1« Souvenez-vous des Prisonniers », « Comme si vous étiez captifs avec eux1 ». Dans le numéro 1 de la revue Maintenir, « Organe de liaison mensuel des Rapatriés et Évadés des Stalags XVIII A, B et D (Wagna) », en date de juillet 1945, apparaissait cette référence biblique. Les fondateurs de l’Amicale des « anciens » détenus « d’Autriche méridionale » appelaient à ne pas oublier, à faire œuvre de mémoire. Cette amicale disparut après sa dissolution en décembre 2000. Et pourtant la mémoire demeure. Point au travers de ces générations aujourd’hui disparues, point au travers de vestiges archéologiques quasi inexistants si ce n’est au travers de stèles ou de plaques commémoratives, mais grâce aux témoignages de leurs descendants, aux documents déposés dans les archives publiques civiles et militaires ou grâce aux sources privées, notamment les carnets de captivité ou les correspondances.
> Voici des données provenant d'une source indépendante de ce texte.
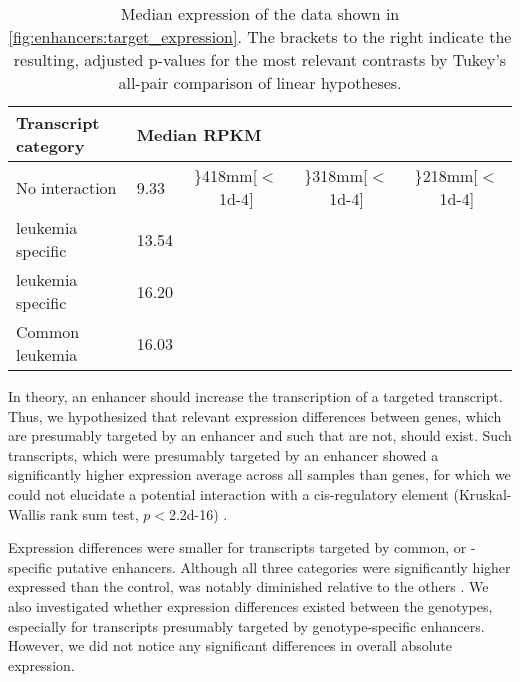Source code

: \begin{table}[!thb]
	\centering
	\begin{tabular}{lp{12mm}ccc}
		\textbf{Transcript category} & \multicolumn{4}{l}{\textbf{Median RPKM}}\\
		\hline
		No interaction & \num{9.33} & \rdelim\}{4}{18mm}[\parbox{18mm}{$<$\num{1d-4}}] & \rdelim\}{3}{18mm}[\parbox{18mm}{$<$\num{1d-4}}] & \rdelim\}{2}{18mm}[\parbox{18mm}{$<$\num{1d-4}}] \\
		\dnmtwt \kitpos leukemia specific & \num{13.54} \\
		\dnmtchip \kitpos leukemia specific & \num{16.20} & \\
		Common \kitpos leukemia & \num{16.03} & & \\
		\hline
	\end{tabular}
	\caption{Median expression of the data shown in \autoref{fig:enhancers:target_expression}. The brackets to the right indicate the resulting, adjusted p-values for the most relevant contrasts by Tukey's all-pair comparison of linear hypotheses.}
	\label{tab:enhancers:targets}
\end{table} 

In theory, an enhancer should increase the transcription of a targeted transcript. Thus, we hypothesized that relevant expression differences between genes, which are presumably targeted by an enhancer and such that are not, should exist. Such transcripts, which were presumably targeted by an enhancer showed a significantly higher expression average across all samples than genes, for which we could not elucidate a potential interaction with a cis-regulatory element (Kruskal-Wallis rank sum test, $p<$\num{2.2d-16}) . 

Expression differences were smaller for transcripts targeted by common,  \dnmtwt or \dnmtchip-specific putative enhancers. Although all three categories were significantly higher expressed than the control, \dnmtwt was notably diminished relative to the others . We also investigated whether expression differences existed between the genotypes, especially for transcripts presumably targeted by genotype-specific enhancers. However, we did not notice any significant differences in overall absolute expression\dns.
Une synthèse remarquable, La Captivité, Histoire des prisonniers de guerre français 1939-19452, de l’historien Yves Durand, contribua et contribue toujours de manière éclairée à vulgariser la connaissance de ce fait historique majeur de la Seconde Guerre mondiale : la capture, le transfert et la détention dans les territoires sous contrôle national-socialiste de près de 1 600 000 prisonniers de guerre français3. Phénomène de masse où chacun vécut sa propre histoire, une histoire collective mais aussi singulière, une histoire nationale mais aussi personnelle marquée par une nouvelle identité pour le prisonnier, celle de son numéro matricule.
2Gaston Duplat fut fait prisonnier au camp de Coëtquidan dans le Morbihan le 23 juin 1940, le lendemain de l’armistice. Il devint prisonnier de guerre (PG) sous le numéro matricule 2677. Transféré en Autriche le 18 mai 1941, il se trouva rattaché pendant sa détention au Stalag XVIII C de Markt Pongau et détaché dans divers Kommandos de travail. Libéré le 7 mai 1945, il ne revint à Angers où vivait son épouse, Andrée, que le 3 juin 1945 : près de cinq années de captivité, une en France, quatre en Autriche, violence extrême pour cette jeune famille fondée en 1937. Ni l’un ni l’autre n’évoquèrent durant leur vie cette période, voulant sans doute s’épargner un retour en arrière douloureux. Quelques allusions, quelques anecdotes mais jamais de révélations ni de confessions profondes. Mon père décéda le 31 juillet 1982 et ma mère le 24 juin 1997. Quand vint le moment de l’inventaire et du partage, je découvris, avec ma sœur et mes frères, dans le tiroir de l’armoire familiale, ce qui pouvait rester de ce passé : deux carnets de captivité, deux petits albums de photographies, un petit herbier et la correspondance adressée par mon père à ma mère pendant sa captivité. Découvertes qui restèrent en l’état jusqu’en 2008, date à laquelle je me décidai à franchir le pas et à entrer dans cette intimité. Au fur et à mesure de la lecture des carnets et de la correspondance, je commençai à comprendre ce que furent ces années. Mes parents virent leur vie bousculée, brisée par une mécanique implacable et infernale. Comme tant d’hommes et de femmes, ils allaient partager une histoire commune, celle de la Captivité. Mais avec leur propre itinéraire, leurs propres souffrances, leur propre destinée. Destinée distincte des autres mais aussi destinée éclatée entre celui qui allait se trouver captif et celle qui allait se trouver sans mari, en charge de leurs deux jeunes enfants pendant ces cinq années.
3J’ai voulu me plonger dans leur vie et essayer de reconstituer, dans le cadre général des événements de l’Occupation, de la Captivité et de la Libération, les destins individuels mais nécessairement liés de mes parents et de leurs proches ; les suivre, au plus près que faire se pouvait, dans leur quotidien et montrer comment les décisions prises au plus haut niveau, tant par le régime de Vichy que par le régime national-socialiste, avaient déterminé leur Être pendant ces cinq longues années de séparation et sans doute pour la vie ; essayer aussi de m’attacher à leur environnement familial, amical, régional pour comprendre les solidarités, les égoïsmes ou les indifférences ; enfin faire parler au sens propre du terme, le plus possible, au travers des archives, qu’elles soient orales, iconographiques ou écrites, les protagonistes pour rappeler, que derrière ces terribles événements, se trouvaient des hommes, des femmes et des enfants.
4Saint-Gilles-Croix-de-Vie le 20 septembre 2022.